## What you should do:
In your transcription, keep every record exact and leave out the pictures.

** Source data follows **

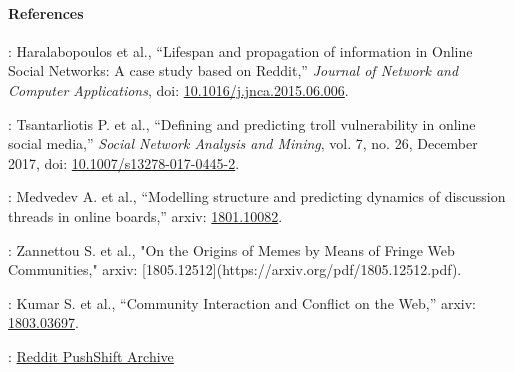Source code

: \paragraph{References}
: Haralabopoulos et al., ``Lifespan and propagation of information in Online Social Networks: A case study based on Reddit,'' \emph{Journal of Network and Computer Applications}, doi: \href{https://doi.org/10.1016/j.jnca.2015.06.006}{10.1016/j.jnca.2015.06.006}.

: Tsantarliotis P. et al., ``Defining and predicting troll vulnerability in online social media,'' \emph{Social Network Analysis and Mining}, vol. 7, no. 26, December 2017, doi: \href{https://doi.org/10.1007/s13278-017-0445-2}{10.1007/s13278-017-0445-2}.

: Medvedev A. et al., ``Modelling structure and predicting dynamics of discussion threads in online boards,'' arxiv: \href{https://arxiv.org/pdf/1801.10082.pdf}{1801.10082}.

: Zannettou S. et al., "On the Origins of Memes by Means of Fringe Web Communities," arxiv: [1805.12512](https://arxiv.org/pdf/1805.12512.pdf).

: Kumar S. et al., ``Community Interaction and Conflict on the Web,'' arxiv: \href{https://arxiv.org/pdf/1803.03697.pdf}{1803.03697}.

: \href{https://files.pushshift.io/reddit/}{Reddit PushShift Archive}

** End of Source data **

## Task answer:
Source code

: \paragraph{References}
: Haralabopoulos et al., ``Lifespan and propagation of information in Online Social Networks: A case study based on Reddit,'' \emph{Journal of Network and Computer Applications}, doi: \href{https://doi.org/10.1016/j.jnca.2015.06.006}{10.1016/j.jnca.2015.06.006}.

: Tsantarliotis P. et al., ``Defining and predicting troll vulnerability in online social media,'' \emph{Social Network Analysis and Mining}, vol. 7, no. 26, December 2017, doi: \href{https://doi.org/10.1007/s13278-017-0445-2}{10.1007/s13278-017-0445-2}.

: Medvedev A. et al., ``Modelling structure and predicting dynamics of discussion threads in online boards,'' arxiv: \href{https://arxiv.org/pdf/1801.10082.pdf}{1801.10082}.

: Zannettou S. et al., "On the Origins of Memes by Means of Fringe Web Communities," arxiv: [1805.12512](https://arxiv.org/pdf/1805.12512.pdf).

: Kumar S. et al., ``Community Interaction and Conflict on the Web,'' arxiv: \href{https://arxiv.org/pdf/1803.03697.pdf}{1803.03697}.

: \href{https://files.pushshift.io/reddit/}{Reddit PushShift Archive}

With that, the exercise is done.